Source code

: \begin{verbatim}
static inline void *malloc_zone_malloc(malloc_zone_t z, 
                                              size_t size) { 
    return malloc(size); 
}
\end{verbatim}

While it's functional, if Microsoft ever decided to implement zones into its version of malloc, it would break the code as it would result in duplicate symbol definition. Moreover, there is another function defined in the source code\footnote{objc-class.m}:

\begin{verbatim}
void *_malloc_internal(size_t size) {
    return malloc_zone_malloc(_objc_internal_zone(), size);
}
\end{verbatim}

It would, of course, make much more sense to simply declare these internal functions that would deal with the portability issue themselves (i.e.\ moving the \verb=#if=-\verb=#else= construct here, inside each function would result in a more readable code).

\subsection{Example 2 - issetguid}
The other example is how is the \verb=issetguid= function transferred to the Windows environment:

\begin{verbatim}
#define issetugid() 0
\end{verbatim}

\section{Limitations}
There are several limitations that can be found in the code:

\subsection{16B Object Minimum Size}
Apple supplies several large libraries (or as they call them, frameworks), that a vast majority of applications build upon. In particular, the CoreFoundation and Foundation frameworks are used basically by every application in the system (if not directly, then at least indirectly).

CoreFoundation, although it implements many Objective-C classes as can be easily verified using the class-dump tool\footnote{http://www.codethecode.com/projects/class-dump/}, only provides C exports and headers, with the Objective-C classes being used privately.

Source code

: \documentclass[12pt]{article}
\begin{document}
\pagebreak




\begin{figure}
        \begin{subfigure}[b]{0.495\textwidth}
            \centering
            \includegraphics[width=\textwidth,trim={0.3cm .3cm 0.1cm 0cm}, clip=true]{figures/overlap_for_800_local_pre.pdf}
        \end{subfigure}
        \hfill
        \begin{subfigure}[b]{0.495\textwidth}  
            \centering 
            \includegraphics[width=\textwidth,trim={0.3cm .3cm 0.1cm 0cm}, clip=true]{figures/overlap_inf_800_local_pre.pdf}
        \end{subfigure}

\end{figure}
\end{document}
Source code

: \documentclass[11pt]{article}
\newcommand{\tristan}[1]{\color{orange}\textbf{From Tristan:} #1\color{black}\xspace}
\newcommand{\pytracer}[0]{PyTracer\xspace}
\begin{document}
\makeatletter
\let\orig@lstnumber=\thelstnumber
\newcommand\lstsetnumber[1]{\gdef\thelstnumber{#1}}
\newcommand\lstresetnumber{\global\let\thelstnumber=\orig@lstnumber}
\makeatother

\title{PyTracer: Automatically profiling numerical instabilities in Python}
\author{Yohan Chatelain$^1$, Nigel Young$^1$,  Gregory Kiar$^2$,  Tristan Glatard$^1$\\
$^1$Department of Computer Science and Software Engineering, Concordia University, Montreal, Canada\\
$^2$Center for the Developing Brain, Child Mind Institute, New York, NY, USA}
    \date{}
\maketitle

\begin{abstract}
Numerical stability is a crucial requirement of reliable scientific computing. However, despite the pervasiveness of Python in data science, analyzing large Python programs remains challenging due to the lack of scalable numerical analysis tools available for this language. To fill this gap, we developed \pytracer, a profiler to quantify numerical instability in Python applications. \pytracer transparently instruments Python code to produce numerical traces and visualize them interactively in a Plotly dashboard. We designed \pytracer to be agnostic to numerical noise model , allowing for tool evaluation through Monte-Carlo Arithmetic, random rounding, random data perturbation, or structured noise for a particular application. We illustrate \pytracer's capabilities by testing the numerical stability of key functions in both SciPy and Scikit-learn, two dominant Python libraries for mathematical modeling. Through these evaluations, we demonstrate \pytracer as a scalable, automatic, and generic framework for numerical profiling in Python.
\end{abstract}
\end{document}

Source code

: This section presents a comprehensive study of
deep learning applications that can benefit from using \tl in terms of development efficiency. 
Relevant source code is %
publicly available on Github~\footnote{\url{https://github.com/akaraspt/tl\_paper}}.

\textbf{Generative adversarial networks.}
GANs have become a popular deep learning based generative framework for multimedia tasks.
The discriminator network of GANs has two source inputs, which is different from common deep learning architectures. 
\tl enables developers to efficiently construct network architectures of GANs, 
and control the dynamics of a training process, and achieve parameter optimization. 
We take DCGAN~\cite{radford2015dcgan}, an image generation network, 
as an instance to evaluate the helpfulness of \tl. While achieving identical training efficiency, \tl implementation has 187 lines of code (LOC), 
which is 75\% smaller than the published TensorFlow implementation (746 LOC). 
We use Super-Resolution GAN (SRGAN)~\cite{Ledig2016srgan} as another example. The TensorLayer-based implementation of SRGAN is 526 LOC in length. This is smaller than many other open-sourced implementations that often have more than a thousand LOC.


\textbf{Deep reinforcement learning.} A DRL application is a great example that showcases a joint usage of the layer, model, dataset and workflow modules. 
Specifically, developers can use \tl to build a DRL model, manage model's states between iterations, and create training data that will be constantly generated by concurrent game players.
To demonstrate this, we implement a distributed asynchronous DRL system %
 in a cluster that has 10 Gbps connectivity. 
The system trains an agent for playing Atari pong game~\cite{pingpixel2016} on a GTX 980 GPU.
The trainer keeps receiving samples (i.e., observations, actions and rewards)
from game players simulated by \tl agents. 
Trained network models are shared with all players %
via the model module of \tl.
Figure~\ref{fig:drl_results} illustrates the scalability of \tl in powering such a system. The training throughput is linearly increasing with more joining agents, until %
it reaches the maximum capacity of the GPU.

> _ABOUT THIS TASK_:
Type the data again exactly. Leave nothing out.

> _ANSWER BOX_:
Source code

: \begin{verbatim}
static inline void *malloc_zone_malloc(malloc_zone_t z, 
                                              size_t size) { 
    return malloc(size); 
}
\end{verbatim}

While it's functional, if Microsoft ever decided to implement zones into its version of malloc, it would break the code as it would result in duplicate symbol definition. Moreover, there is another function defined in the source code\footnote{objc-class.m}:

\begin{verbatim}
void *_malloc_internal(size_t size) {
    return malloc_zone_malloc(_objc_internal_zone(), size);
}
\end{verbatim}

It would, of course, make much more sense to simply declare these internal functions that would deal with the portability issue themselves (i.e.\ moving the \verb=#if=-\verb=#else= construct here, inside each function would result in a more readable code).

\subsection{Example 2 - issetguid}
The other example is how is the \verb=issetguid= function transferred to the Windows environment:

\begin{verbatim}
#define issetugid() 0
\end{verbatim}

\section{Limitations}
There are several limitations that can be found in the code:

\subsection{16B Object Minimum Size}
Apple supplies several large libraries (or as they call them, frameworks), that a vast majority of applications build upon. In particular, the CoreFoundation and Foundation frameworks are used basically by every application in the system (if not directly, then at least indirectly).

CoreFoundation, although it implements many Objective-C classes as can be easily verified using the class-dump tool\footnote{http://www.codethecode.com/projects/class-dump/}, only provides C exports and headers, with the Objective-C classes being used privately.

Source code

: \documentclass[12pt]{article}
\begin{document}
\pagebreak




\begin{figure}
        \begin{subfigure}[b]{0.495\textwidth}
            \centering
            \includegraphics[width=\textwidth,trim={0.3cm .3cm 0.1cm 0cm}, clip=true]{figures/overlap_for_800_local_pre.pdf}
        \end{subfigure}
        \hfill
        \begin{subfigure}[b]{0.495\textwidth}  
            \centering 
            \includegraphics[width=\textwidth,trim={0.3cm .3cm 0.1cm 0cm}, clip=true]{figures/overlap_inf_800_local_pre.pdf}
        \end{subfigure}

\end{figure}
\end{document}
Source code

: \documentclass[11pt]{article}
\newcommand{\tristan}[1]{\color{orange}\textbf{From Tristan:} #1\color{black}\xspace}
\newcommand{\pytracer}[0]{PyTracer\xspace}
\begin{document}
\makeatletter
\let\orig@lstnumber=\thelstnumber
\newcommand\lstsetnumber[1]{\gdef\thelstnumber{#1}}
\newcommand\lstresetnumber{\global\let\thelstnumber=\orig@lstnumber}
\makeatother

\title{PyTracer: Automatically profiling numerical instabilities in Python}
\author{Yohan Chatelain$^1$, Nigel Young$^1$,  Gregory Kiar$^2$,  Tristan Glatard$^1$\\
$^1$Department of Computer Science and Software Engineering, Concordia University, Montreal, Canada\\
$^2$Center for the Developing Brain, Child Mind Institute, New York, NY, USA}
    \date{}
\maketitle

\begin{abstract}
Numerical stability is a crucial requirement of reliable scientific computing. However, despite the pervasiveness of Python in data science, analyzing large Python programs remains challenging due to the lack of scalable numerical analysis tools available for this language. To fill this gap, we developed \pytracer, a profiler to quantify numerical instability in Python applications. \pytracer transparently instruments Python code to produce numerical traces and visualize them interactively in a Plotly dashboard. We designed \pytracer to be agnostic to numerical noise model , allowing for tool evaluation through Monte-Carlo Arithmetic, random rounding, random data perturbation, or structured noise for a particular application. We illustrate \pytracer's capabilities by testing the numerical stability of key functions in both SciPy and Scikit-learn, two dominant Python libraries for mathematical modeling. Through these evaluations, we demonstrate \pytracer as a scalable, automatic, and generic framework for numerical profiling in Python.
\end{abstract}
\end{document}

Source code

: This section presents a comprehensive study of
deep learning applications that can benefit from using \tl in terms of development efficiency. 
Relevant source code is %
publicly available on Github~\footnote{\url{https://github.com/akaraspt/tl\_paper}}.

\textbf{Generative adversarial networks.}
GANs have become a popular deep learning based generative framework for multimedia tasks.
The discriminator network of GANs has two source inputs, which is different from common deep learning architectures. 
\tl enables developers to efficiently construct network architectures of GANs, 
and control the dynamics of a training process, and achieve parameter optimization. 
We take DCGAN~\cite{radford2015dcgan}, an image generation network, 
as an instance to evaluate the helpfulness of \tl. While achieving identical training efficiency, \tl implementation has 187 lines of code (LOC), 
which is 75\% smaller than the published TensorFlow implementation (746 LOC). 
We use Super-Resolution GAN (SRGAN)~\cite{Ledig2016srgan} as another example. The TensorLayer-based implementation of SRGAN is 526 LOC in length. This is smaller than many other open-sourced implementations that often have more than a thousand LOC.


\textbf{Deep reinforcement learning.} A DRL application is a great example that showcases a joint usage of the layer, model, dataset and workflow modules. 
Specifically, developers can use \tl to build a DRL model, manage model's states between iterations, and create training data that will be constantly generated by concurrent game players.
To demonstrate this, we implement a distributed asynchronous DRL system %
 in a cluster that has 10 Gbps connectivity. 
The system trains an agent for playing Atari pong game~\cite{pingpixel2016} on a GTX 980 GPU.
The trainer keeps receiving samples (i.e., observations, actions and rewards)
from game players simulated by \tl agents. 
Trained network models are shared with all players %
via the model module of \tl.
Figure~\ref{fig:drl_results} illustrates the scalability of \tl in powering such a system. The training throughput is linearly increasing with more joining agents, until %
it reaches the maximum capacity of the GPU.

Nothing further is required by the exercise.